ESR PhD Student 'Methylglyoxal: a reactive dicarbonyl sparking development of systolic hypertension'

Updated: 22 days ago
Deadline: 30 Apr 2021

The Early Stage Researcher (ESR) will be trained within the prestigious Marie Skłodowska-Curie Innovative Training Network MINDSHIFT (Mechanistic Integration of vascular aND endocrine pathways for Subtyping Hypertension: an Innovative network approach for Future generation research Training) and will perform the research project entitled "Methylglyoxal: a reactive dicarbonyl sparking development of systolic hypertension" primarily at Maastricht University (UM) under the supervision of Prof. Casper Schalkwijk and Dr. Koen D. Reesink in close collaboration with partner institute Universidad de Computense, Prof. Marisol Fernandez-Alfonso, and with our private partner Quipu Srl, Dr. Elisabetta Bianchini.

Background & Objective

Large artery stiffening leads to systolic hypertension and is accelerated in diabetes. Advanced glycation endproducts (AGEs) are implicated in normative ageing, diabetes, and hypertension. Methylglyoxal (MGO) is a major precursor of AGE formation and MGO can be detoxified by glyoxalase-1 (Glo1). At the population level, plasma MGO is associated with increased systolic hypertension. The various pathways through which MGO could exert its effect on (accelerated) arterial stiffening have yet to be established. Possible routes include extracellular matrix cross-linking, vascular cell phenotypic changes, and perivascular tissue modulation of smooth muscle tone. This project is aimed at establishing how MGO modulates the cellular ageing process and, thereby, the arterial stiffening process.

Methodology

- Experimental models of Glo-1 overexpression and of ageing (smooth muscle and endothelial cell specific Ercc1∆/- mice) will be used.

- Biological and physiological effects of MGO across molecular-cell-tissue-vessel scales will be studied. Vascular reactivity will be determined by advanced pressure myography. Specific markers of cellular senescence will be included.   

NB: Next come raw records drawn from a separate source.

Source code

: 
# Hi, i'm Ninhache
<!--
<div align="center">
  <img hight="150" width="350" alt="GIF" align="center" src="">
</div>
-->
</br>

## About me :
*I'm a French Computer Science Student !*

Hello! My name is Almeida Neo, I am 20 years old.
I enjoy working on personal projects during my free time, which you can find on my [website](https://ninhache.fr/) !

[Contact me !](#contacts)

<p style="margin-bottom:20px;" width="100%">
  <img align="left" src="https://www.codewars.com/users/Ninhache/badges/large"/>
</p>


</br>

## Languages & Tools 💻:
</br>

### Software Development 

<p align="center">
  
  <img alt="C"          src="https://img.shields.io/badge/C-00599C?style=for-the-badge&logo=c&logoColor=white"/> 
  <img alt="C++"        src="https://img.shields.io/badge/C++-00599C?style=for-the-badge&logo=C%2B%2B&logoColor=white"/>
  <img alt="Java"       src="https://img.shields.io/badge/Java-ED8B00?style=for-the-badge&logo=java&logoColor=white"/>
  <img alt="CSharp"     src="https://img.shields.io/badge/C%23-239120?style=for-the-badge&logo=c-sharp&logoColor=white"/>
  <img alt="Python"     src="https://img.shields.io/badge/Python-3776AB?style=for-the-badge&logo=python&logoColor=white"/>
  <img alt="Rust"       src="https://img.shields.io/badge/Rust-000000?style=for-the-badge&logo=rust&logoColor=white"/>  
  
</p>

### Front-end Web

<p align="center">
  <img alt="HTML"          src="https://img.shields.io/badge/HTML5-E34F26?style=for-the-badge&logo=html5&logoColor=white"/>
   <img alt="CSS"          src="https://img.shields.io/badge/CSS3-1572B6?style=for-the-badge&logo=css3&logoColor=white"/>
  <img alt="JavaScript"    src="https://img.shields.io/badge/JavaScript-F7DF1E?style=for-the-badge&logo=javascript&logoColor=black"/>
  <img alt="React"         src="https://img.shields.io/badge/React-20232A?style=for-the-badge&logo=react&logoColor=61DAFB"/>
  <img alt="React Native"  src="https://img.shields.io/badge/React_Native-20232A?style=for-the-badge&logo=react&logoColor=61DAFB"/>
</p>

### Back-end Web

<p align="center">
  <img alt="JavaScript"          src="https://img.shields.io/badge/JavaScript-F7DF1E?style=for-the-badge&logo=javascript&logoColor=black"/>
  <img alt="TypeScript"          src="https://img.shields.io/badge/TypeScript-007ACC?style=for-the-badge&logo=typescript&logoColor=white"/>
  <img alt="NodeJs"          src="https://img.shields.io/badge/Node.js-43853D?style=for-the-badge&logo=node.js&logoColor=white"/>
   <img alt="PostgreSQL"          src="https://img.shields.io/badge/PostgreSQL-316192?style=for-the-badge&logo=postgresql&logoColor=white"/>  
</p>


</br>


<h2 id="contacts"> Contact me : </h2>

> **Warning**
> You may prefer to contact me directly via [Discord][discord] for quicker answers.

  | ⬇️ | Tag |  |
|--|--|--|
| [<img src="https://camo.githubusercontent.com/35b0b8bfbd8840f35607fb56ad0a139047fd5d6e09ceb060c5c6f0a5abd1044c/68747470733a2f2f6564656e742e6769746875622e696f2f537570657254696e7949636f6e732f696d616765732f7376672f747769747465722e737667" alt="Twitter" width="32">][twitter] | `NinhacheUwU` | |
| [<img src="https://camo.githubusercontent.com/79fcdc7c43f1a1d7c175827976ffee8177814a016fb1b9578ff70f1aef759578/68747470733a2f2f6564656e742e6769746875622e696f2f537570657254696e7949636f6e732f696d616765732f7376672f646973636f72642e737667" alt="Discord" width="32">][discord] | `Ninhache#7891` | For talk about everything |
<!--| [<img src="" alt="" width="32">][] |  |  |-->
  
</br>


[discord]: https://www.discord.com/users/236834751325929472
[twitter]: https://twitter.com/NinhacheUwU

- We have developed in-house a dedicated setup to quantify arterial biaxial mechanical properties as well as microscopic ultrastructure. In the project, a new approach needs to be developed to quantify smooth muscle tone ex vivo in intact vessel segments. In addition, smooth muscle cells will be characterised in vitro, enabling detailed phenotyping, including myogenic response and contractile markers like SM-MHC and smoothelin.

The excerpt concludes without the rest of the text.